Effects of chemically modified wood on bond durability

Abstract

Chemical modification of wood can improve its dimensional stability and resistance to biological degradation and moisture, but modification can also create a new surface for bonding. Acetylation of wood results in the loss of hydroxyl groups, making the wood more hydrophobic and reduces its ability to hydrogen-bond with the adhesive. In contrast, reacting wood with butylene oxide or propylene oxide lowers swelling of wood in water but does not reduce the number of free hydroxyl groups.

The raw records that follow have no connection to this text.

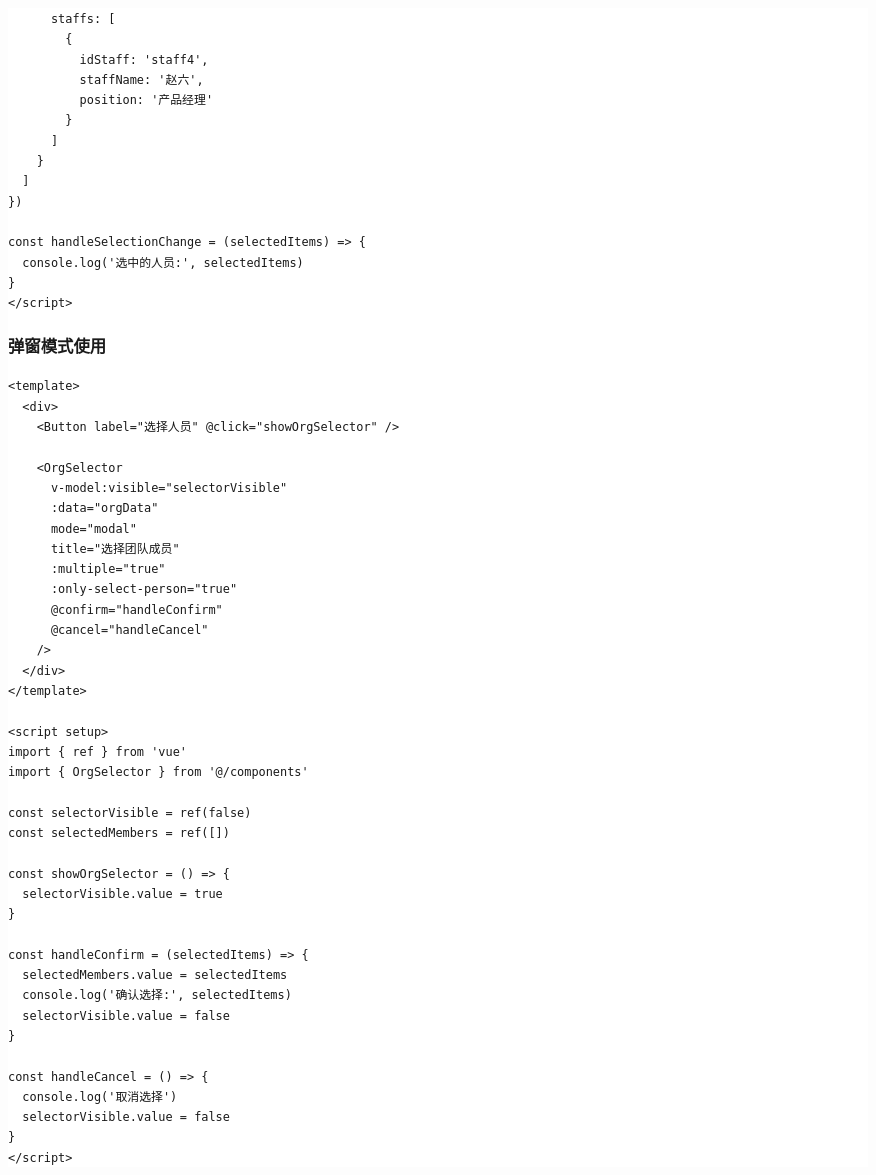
 ```vue
      staffs: [
        {
          idStaff: 'staff4',
          staffName: '赵六',
          position: '产品经理'
        }
      ]
    }
  ]
})

const handleSelectionChange = (selectedItems) => {
  console.log('选中的人员:', selectedItems)
}
</script>
```

### 弹窗模式使用

```vue
<template>
  <div>
    <Button label="选择人员" @click="showOrgSelector" />
    
    <OrgSelector
      v-model:visible="selectorVisible"
      :data="orgData"
      mode="modal"
      title="选择团队成员"
      :multiple="true"
      :only-select-person="true"
      @confirm="handleConfirm"
      @cancel="handleCancel"
    />
  </div>
</template>

<script setup>
import { ref } from 'vue'
import { OrgSelector } from '@/components'

const selectorVisible = ref(false)
const selectedMembers = ref([])

const showOrgSelector = () => {
  selectorVisible.value = true
}

const handleConfirm = (selectedItems) => {
  selectedMembers.value = selectedItems
  console.log('确认选择:', selectedItems)
  selectorVisible.value = false
}

const handleCancel = () => {
  console.log('取消选择')
  selectorVisible.value = false
}
</script>
```
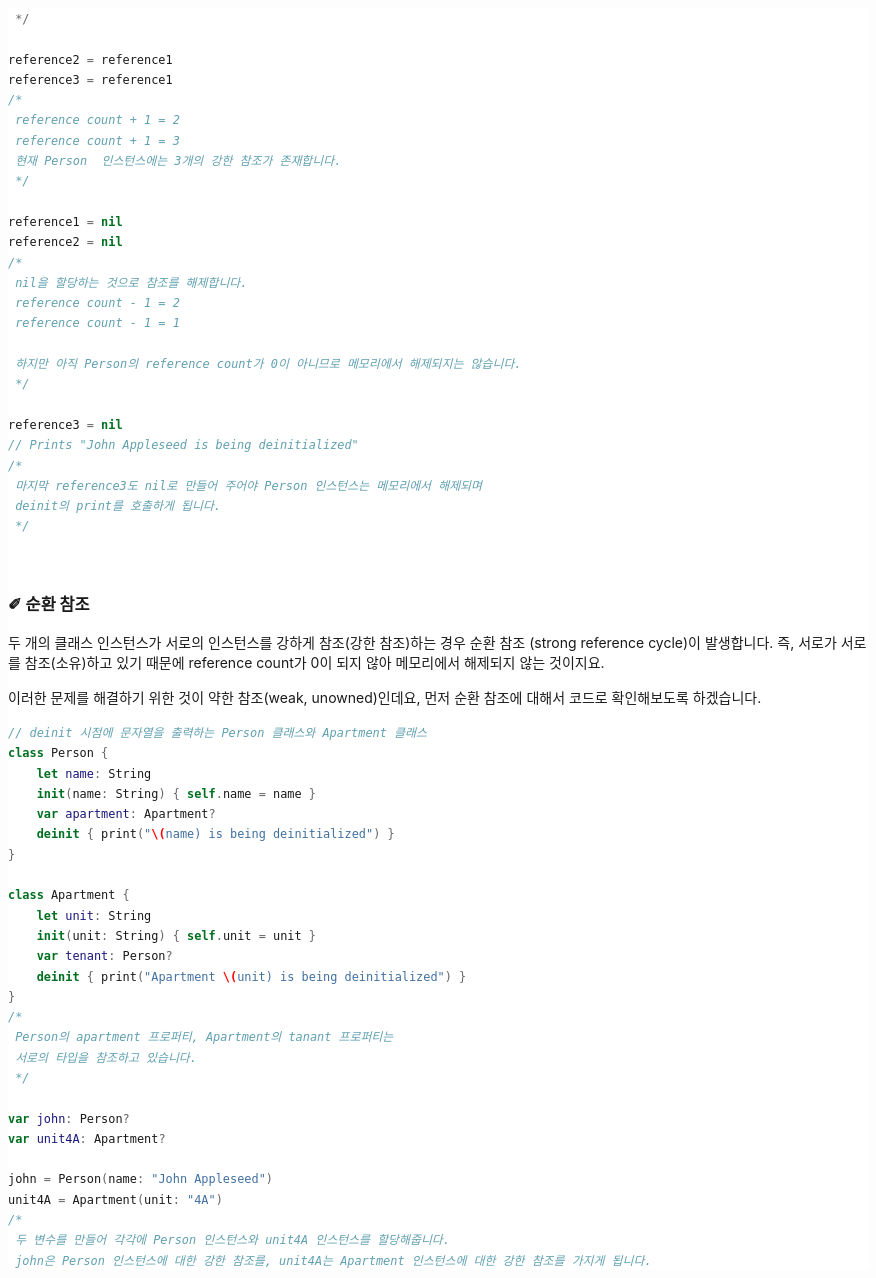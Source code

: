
 ```swift
 */

reference2 = reference1
reference3 = reference1
/*
 reference count + 1 = 2
 reference count + 1 = 3
 현재 Person  인스턴스에는 3개의 강한 참조가 존재합니다.
 */

reference1 = nil
reference2 = nil
/*
 nil을 할당하는 것으로 참조를 해제합니다.
 reference count - 1 = 2
 reference count - 1 = 1

 하지만 아직 Person의 reference count가 0이 아니므로 메모리에서 해제되지는 않습니다.
 */

reference3 = nil
// Prints "John Appleseed is being deinitialized"
/*
 마지막 reference3도 nil로 만들어 주어야 Person 인스턴스는 메모리에서 해제되며
 deinit의 print를 호출하게 됩니다.
 */
```

<br>

### ✐ 순환 참조
두 개의 클래스 인스턴스가 서로의 인스턴스를 강하게 참조(강한 참조)하는 경우 순환 참조 (strong reference cycle)이 발생합니다. 즉, 서로가 서로를 참조(소유)하고 있기 때문에 reference count가 0이 되지 않아 메모리에서 해제되지 않는 것이지요. <br>

이러한 문제를 해결하기 위한 것이 약한 참조(weak, unowned)인데요, 먼저 순환 참조에 대해서 코드로 확인해보도록 하겠습니다.

```swift
// deinit 시점에 문자열을 출력하는 Person 클래스와 Apartment 클래스
class Person {
    let name: String
    init(name: String) { self.name = name }
    var apartment: Apartment?
    deinit { print("\(name) is being deinitialized") }
}

class Apartment {
    let unit: String
    init(unit: String) { self.unit = unit }
    var tenant: Person?
    deinit { print("Apartment \(unit) is being deinitialized") }
}
/*
 Person의 apartment 프로퍼티, Apartment의 tanant 프로퍼티는
 서로의 타입을 참조하고 있습니다.
 */

var john: Person?
var unit4A: Apartment?

john = Person(name: "John Appleseed")
unit4A = Apartment(unit: "4A")
/*
 두 변수를 만들어 각각에 Person 인스턴스와 unit4A 인스턴스를 할당해줍니다.
 john은 Person 인스턴스에 대한 강한 참조를, unit4A는 Apartment 인스턴스에 대한 강한 참조를 가지게 됩니다.
```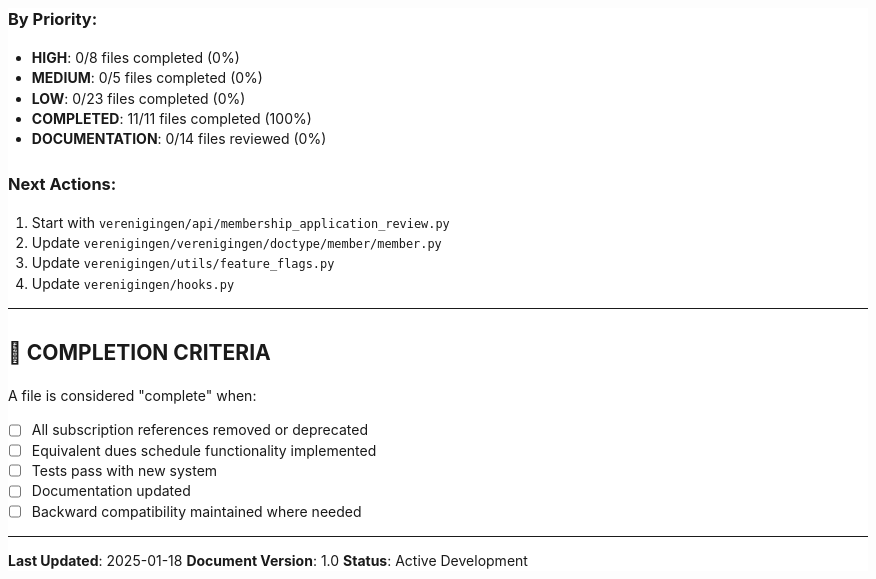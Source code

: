 ### By Priority:
- **HIGH**: 0/8 files completed (0%)
- **MEDIUM**: 0/5 files completed (0%)
- **LOW**: 0/23 files completed (0%)
- **COMPLETED**: 11/11 files completed (100%)
- **DOCUMENTATION**: 0/14 files reviewed (0%)

### Next Actions:
1. Start with `verenigingen/api/membership_application_review.py`
2. Update `verenigingen/verenigingen/doctype/member/member.py`
3. Update `verenigingen/utils/feature_flags.py`
4. Update `verenigingen/hooks.py`

---

## 🏁 COMPLETION CRITERIA

A file is considered "complete" when:
- [ ] All subscription references removed or deprecated
- [ ] Equivalent dues schedule functionality implemented
- [ ] Tests pass with new system
- [ ] Documentation updated
- [ ] Backward compatibility maintained where needed

---

**Last Updated**: 2025-01-18
**Document Version**: 1.0
**Status**: Active Development
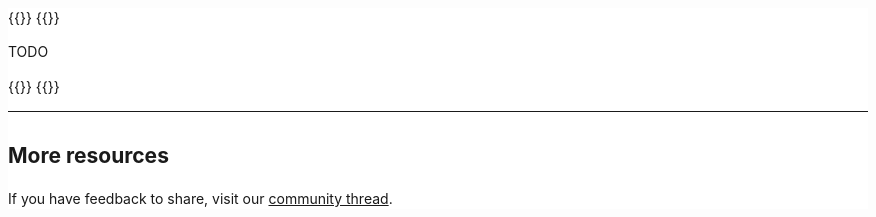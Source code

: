 {{</tab>}}
{{<tab label="terraform" no-code="true">}}

TODO

{{</tab>}}
{{</tabs>}}

---

## More resources

If you have feedback to share, visit our [community thread](#).
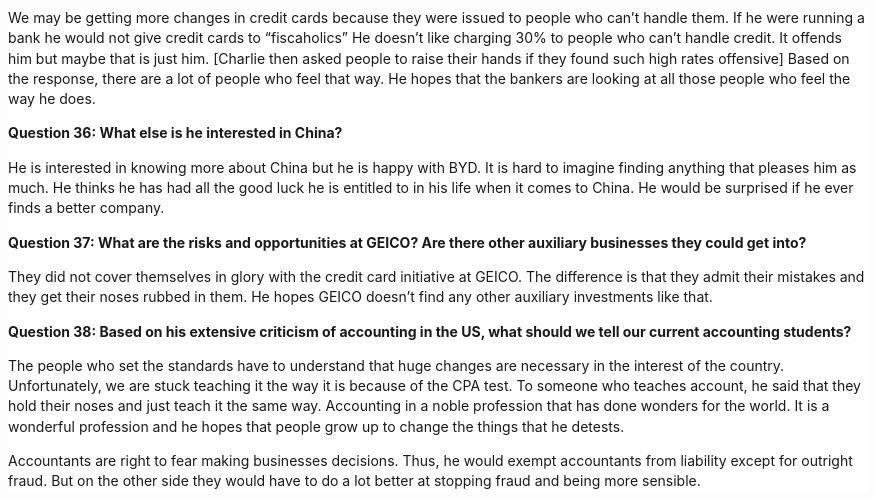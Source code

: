 We may be getting more changes in credit cards because they were issued to people who can’t handle them. If he were running a bank he would not give credit cards to “fiscaholics” He doesn’t like charging 30% to people who can’t handle credit. It offends him but maybe that is just him. [Charlie then asked people to raise their hands if they found such high rates offensive] Based on the response, there are a lot of people who feel that way. He hopes that the bankers are looking at all those people who feel the way he does.

**Question 36: What else is he interested in China?**

He is interested in knowing more about China but he is happy with BYD. It is hard to imagine finding anything that pleases him as much. He thinks he has had all the good luck he is entitled to in his life when it comes to China. He would be surprised if he ever finds a better company.

**Question 37: What are the risks and opportunities at GEICO? Are there other auxiliary businesses they could get into?**

They did not cover themselves in glory with the credit card initiative at GEICO. The difference is that they admit their mistakes and they get their noses rubbed in them. He hopes GEICO doesn’t find any other auxiliary investments like that.

**Question 38: Based on his extensive criticism of accounting in the US, what should we tell our current accounting students?**

The people who set the standards have to understand that huge changes are necessary in the interest of the country. Unfortunately, we are stuck teaching it the way it is because of the CPA test. To someone who teaches account, he said that they hold their noses and just teach it the same way. Accounting in a noble profession that has done wonders for the world. It is a wonderful profession and he hopes that people grow up to change the things that he detests.

Accountants are right to fear making businesses decisions. Thus, he would exempt accountants from liability except for outright fraud. But on the other side they would have to do a lot better at stopping fraud and being more sensible.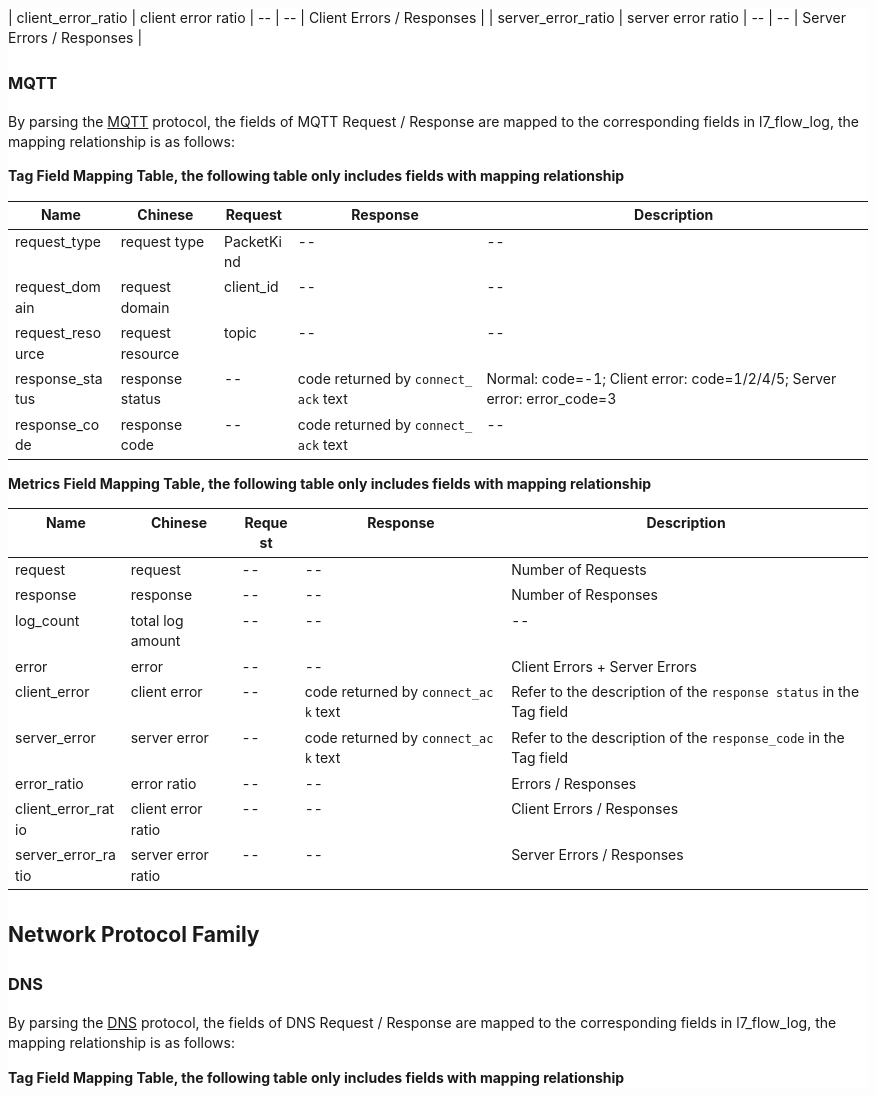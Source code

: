 | client_error_ratio | client error ratio | --           | --           | Client Errors / Responses                                          |
| server_error_ratio | server error ratio | --           | --           | Server Errors / Responses                                          |

### MQTT

By parsing the [MQTT](http://docs.oasis-open.org/mqtt/mqtt/v2.1.1/os/mqtt-v3.1.1-os.html) protocol, the fields of MQTT Request / Response are mapped to the corresponding fields in l7_flow_log, the mapping relationship is as follows:

**Tag Field Mapping Table, the following table only includes fields with mapping relationship**

| Name             | Chinese          | Request    | Response                            | Description                                                             |
| ---------------- | ---------------- | ---------- | ----------------------------------- | ----------------------------------------------------------------------- |
| request_type     | request type     | PacketKind | --                                  | --                                                                      |
| request_domain   | request domain   | client_id  | --                                  | --                                                                      |
| request_resource | request resource | topic      | --                                  | --                                                                      |
| response_status  | response status  | --         | code returned by `connect_ack` text | Normal: code=-1; Client error: code=1/2/4/5; Server error: error_code=3 |
| response_code    | response code    | --         | code returned by `connect_ack` text | --                                                                      |

**Metrics Field Mapping Table, the following table only includes fields with mapping relationship**

| Name               | Chinese            | Request | Response                            | Description                                                        |
| ------------------ | ------------------ | ------- | ----------------------------------- | ------------------------------------------------------------------ |
| request            | request            | --      | --                                  | Number of Requests                                                 |
| response           | response           | --      | --                                  | Number of Responses                                                |
| log_count          | total log amount   | --      | --                                  | --                                                                 |
| error              | error              | --      | --                                  | Client Errors + Server Errors                                      |
| client_error       | client error       | --      | code returned by `connect_ack` text | Refer to the description of the `response status` in the Tag field |
| server_error       | server error       | --      | code returned by `connect_ack` text | Refer to the description of the `response_code` in the Tag field   |
| error_ratio        | error ratio        | --      | --                                  | Errors / Responses                                                 |
| client_error_ratio | client error ratio | --      | --                                  | Client Errors / Responses                                          |
| server_error_ratio | server error ratio | --      | --                                  | Server Errors / Responses                                          |

## Network Protocol Family

### DNS

By parsing the [DNS](https://www.ietf.org/rfc/rfc1034.txt) protocol, the fields of DNS Request / Response are mapped to the corresponding fields in l7_flow_log, the mapping relationship is as follows:

**Tag Field Mapping Table, the following table only includes fields with mapping relationship**
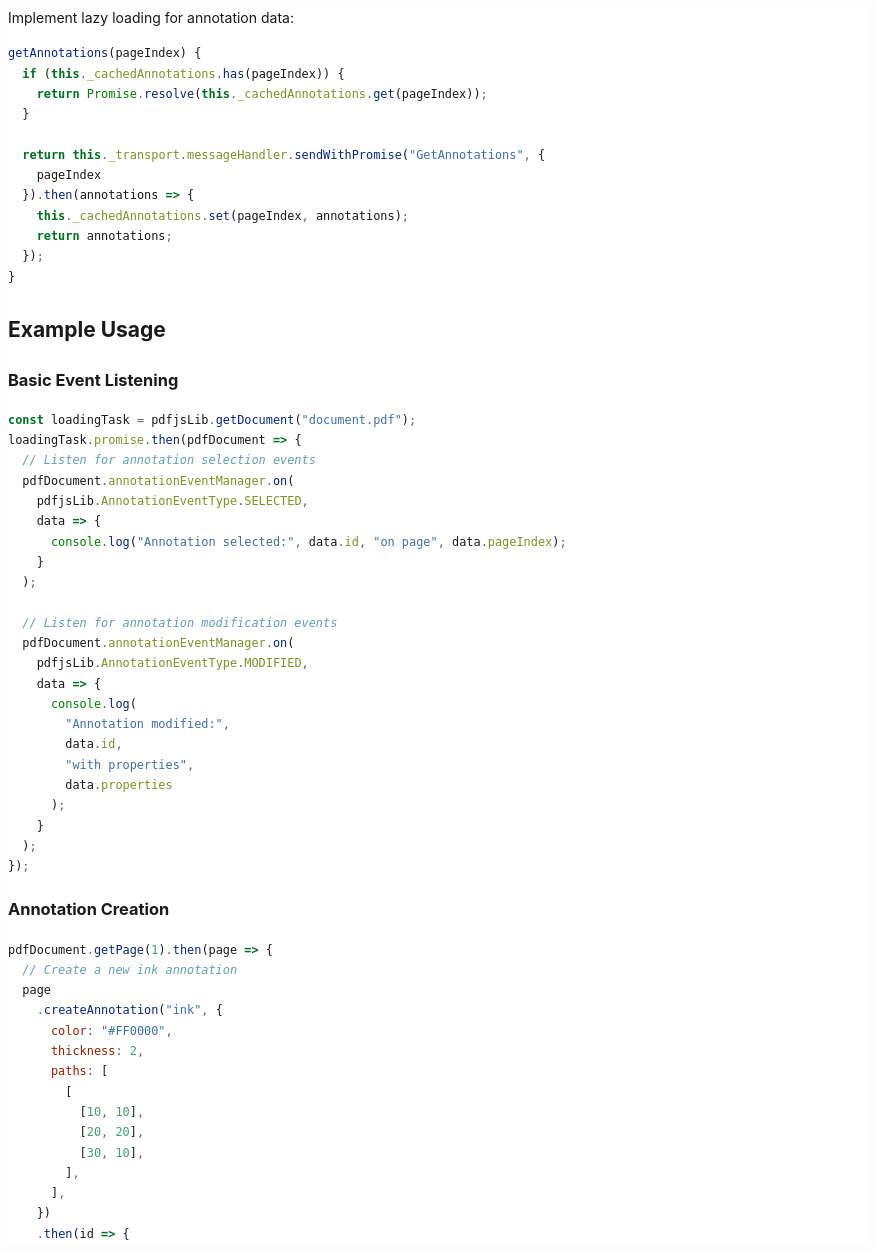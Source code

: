 Implement lazy loading for annotation data:

```javascript
getAnnotations(pageIndex) {
  if (this._cachedAnnotations.has(pageIndex)) {
    return Promise.resolve(this._cachedAnnotations.get(pageIndex));
  }

  return this._transport.messageHandler.sendWithPromise("GetAnnotations", {
    pageIndex
  }).then(annotations => {
    this._cachedAnnotations.set(pageIndex, annotations);
    return annotations;
  });
}
```

## Example Usage

### Basic Event Listening

```javascript
const loadingTask = pdfjsLib.getDocument("document.pdf");
loadingTask.promise.then(pdfDocument => {
  // Listen for annotation selection events
  pdfDocument.annotationEventManager.on(
    pdfjsLib.AnnotationEventType.SELECTED,
    data => {
      console.log("Annotation selected:", data.id, "on page", data.pageIndex);
    }
  );

  // Listen for annotation modification events
  pdfDocument.annotationEventManager.on(
    pdfjsLib.AnnotationEventType.MODIFIED,
    data => {
      console.log(
        "Annotation modified:",
        data.id,
        "with properties",
        data.properties
      );
    }
  );
});
```

### Annotation Creation

```javascript
pdfDocument.getPage(1).then(page => {
  // Create a new ink annotation
  page
    .createAnnotation("ink", {
      color: "#FF0000",
      thickness: 2,
      paths: [
        [
          [10, 10],
          [20, 20],
          [30, 10],
        ],
      ],
    })
    .then(id => {
```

The hydrogen bonding model of adhesion would favor the oxide-modified wood over the acetylated wood for higher bond strengths. The effectiveness of adhesion to wood modified with acetic anhydride, propylene oxide, or butylene oxides was evaluated by measuring the dry and wet shear strength, and the percentage wood failure of bond specimens. Unmodified and modified wood specimens of yellow-poplar (Liriodendron tulipifera) were bonded with four adhesives (epoxy, emulsion polymer isocyanate, melamine formaldehyde, and resorcinol formaldehyde) selected on the basis of their sensitivity in bonding to acetylated wood. The importance of the hydrogen bonding model could not be fully determined in these experiments because even though the propylene oxide and butylene oxide modifications enhanced wood failure percentages, they had made the wood substantially weaker. Except for the emulsion polymer isocyanate, all adhesives gave stronger bonds with the acetylated wood than the untreated wood especially during water-saturated conditions.

Keywords

Acetylation, dimensional stability, adhesives, testing, Liriodendron tulipifera, wood, biodegradation, deterioration, hydroxyl group, propylene oxide, acetic anhydride, butylene oxide, moisture content, swelling, bond strength, strength, acetylated wood, yellow-poplar, bonding, modified wood, chemical modification of wood

Citation

Brandon, Rishawn; Ibach, Rebecca E.; Frihart, Charles R. 2005. Effects of chemically modified wood on bond durability. Wood Adhesives 2005 : November 2-4, 2005 ... San Diego, California, USA. Madison, WI : Forest Products Society, 2005: ISBN: 1892529459: pages 111-114.